Search code examples
huggingface-transformerst5-transformer

How to freeze parts of T5 transformer model


I know that T5 has K, Q and V vectors in each layer. It also has a feedforward network. I would like to freeze K, Q and V vectors and only train the feedforward layers on each layer of T5. I use Pytorch library. The model could be a wrapper for huggingface T5 model or a modified version of it. I know how to freeze all parameters using the following code:

tokenizer = AutoTokenizer.from_pretrained(underlying_model_name)
model = T5ForConditionalGeneration.from_pretrained(underlying_model_name)

for p in model.parameters():
    p.requires_grad = False # freezing

Could you please guide me how can I do this?

This github project probably could be helpful but it's for Roberta and GPT, could I adapt it for T5?


Solution

  • I've adapted a solution based on this discussion from the Huggingface forums. Basically, you have to specify the names of the modules/pytorch layers that you want to freeze.

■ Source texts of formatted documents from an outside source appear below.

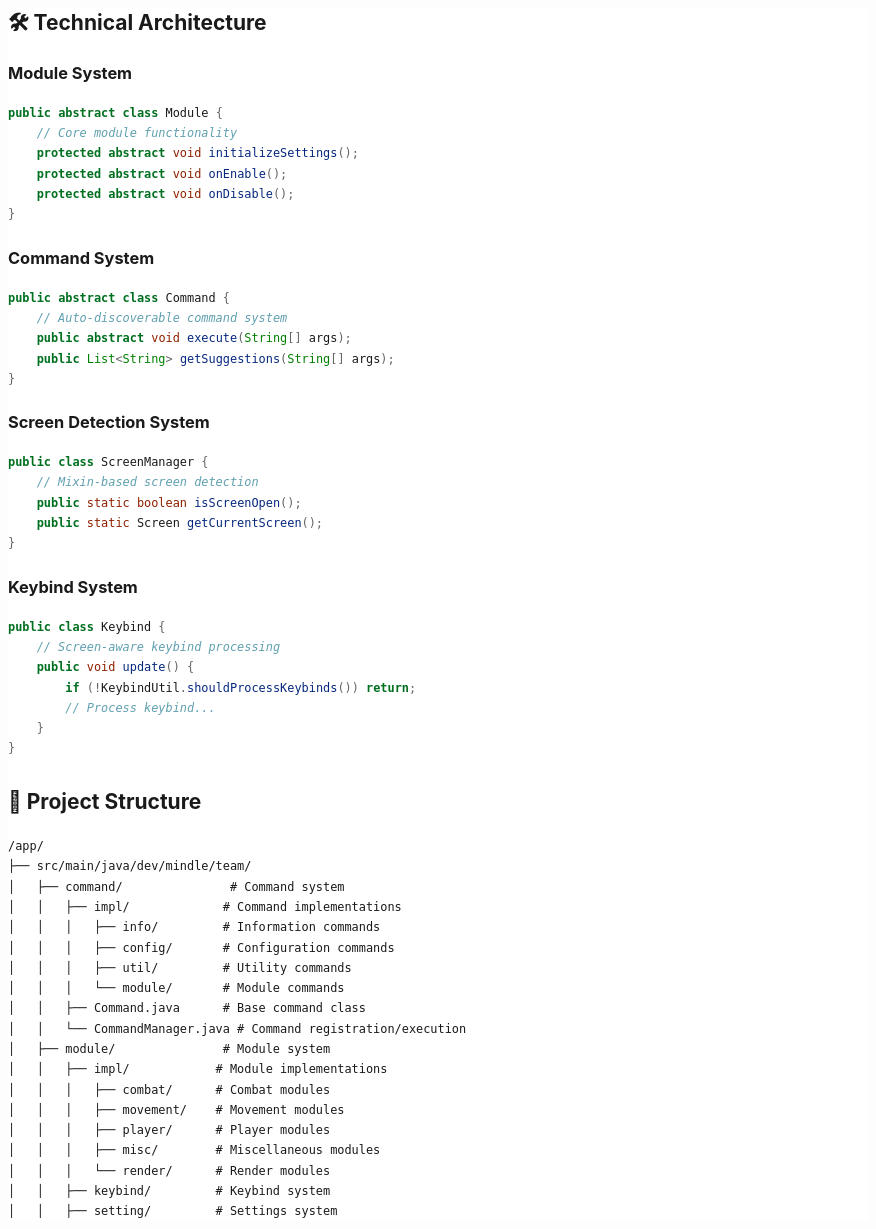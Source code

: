 ## 🛠️ Technical Architecture

### Module System
```java
public abstract class Module {
    // Core module functionality
    protected abstract void initializeSettings();
    protected abstract void onEnable();
    protected abstract void onDisable();
}
```

### Command System
```java
public abstract class Command {
    // Auto-discoverable command system
    public abstract void execute(String[] args);
    public List<String> getSuggestions(String[] args);
}
```

### Screen Detection System
```java
public class ScreenManager {
    // Mixin-based screen detection
    public static boolean isScreenOpen();
    public static Screen getCurrentScreen();
}
```

### Keybind System
```java
public class Keybind {
    // Screen-aware keybind processing
    public void update() {
        if (!KeybindUtil.shouldProcessKeybinds()) return;
        // Process keybind...
    }
}
```

## 📁 Project Structure

```
/app/
├── src/main/java/dev/mindle/team/
│   ├── command/               # Command system
│   │   ├── impl/             # Command implementations
│   │   │   ├── info/         # Information commands
│   │   │   ├── config/       # Configuration commands
│   │   │   ├── util/         # Utility commands
│   │   │   └── module/       # Module commands
│   │   ├── Command.java      # Base command class
│   │   └── CommandManager.java # Command registration/execution
│   ├── module/               # Module system
│   │   ├── impl/            # Module implementations
│   │   │   ├── combat/      # Combat modules
│   │   │   ├── movement/    # Movement modules
│   │   │   ├── player/      # Player modules
│   │   │   ├── misc/        # Miscellaneous modules
│   │   │   └── render/      # Render modules
│   │   ├── keybind/         # Keybind system
│   │   ├── setting/         # Settings system
```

    In your particular case of T5, I started by looking at the model summary:

    from transformers import T5ModelForConditionalGeneration
    
    model = T5ModelForConditionalGeneration.from_pretrained("t5-small")
    print(model)
    

    This gives the following (abbreviated output):

    T5ForConditionalGeneration(
      (shared): Embedding(32128, 512)
      (encoder): T5Stack(
        (embed_tokens): Embedding(32128, 512)
        (block): ModuleList(
          (0): T5Block(
            (layer): ModuleList(
              (0): T5LayerSelfAttention(
                (SelfAttention): T5Attention(
                  (q): Linear(in_features=512, out_features=512, bias=False)
                  (k): Linear(in_features=512, out_features=512, bias=False)
                  (v): Linear(in_features=512, out_features=512, bias=False)
                  (o): Linear(in_features=512, out_features=512, bias=False)
                  (relative_attention_bias): Embedding(32, 8)
                )
                (layer_norm): T5LayerNorm()
                (dropout): Dropout(p=0.1, inplace=False)
              )
              (1): T5LayerFF(
                (DenseReluDense): T5DenseReluDense(
                  (wi): Linear(in_features=512, out_features=2048, bias=False)
                  (wo): Linear(in_features=2048, out_features=512, bias=False)
                  (dropout): Dropout(p=0.1, inplace=False)
                )
                (layer_norm): T5LayerNorm()
                (dropout): Dropout(p=0.1, inplace=False)
              )
            )
          )
    [...]  # abbreviated output
    

    with this, we can then generate a list of modules that we want to freeze. In particular, I decided to freeze the entire T5LayerSelfAttention block for the encoder (and, additionally, the T5LayerCrossAttention for the decoder):

    # All modules in the 
    modules_to_freeze = [model.encoder.block[i].layer[0] for i in range(len(model.encoder.block))]
    # And the decoder modules, which has both a SelfAttention (layer[0]) 
    modules_to_freeze.extend([model.decoder.block[i].layer[0] for i in range(len(model.decoder.block))])
    # and CrossAttention (layer[1]) block
    modules_to_freeze.extend([model.decoder.block[i].layer[1] for i in range(len(model.decoder.block))])
    

    And then simply freeze all the parameters in the respective modules:

    for module in modules_to_freeze:
        for param in module.parameters():
            param.requires_grad = False  # Actual freezing operation
    

    You can verify that these are actually frozen in your model by running the following:

    for param in model.parameters():
        print(param.requires_grad)
    

    which should print quite a few False as well. If you really only want to freeze K, Q and V, you can adapt the above process to just sub-select the modules you want.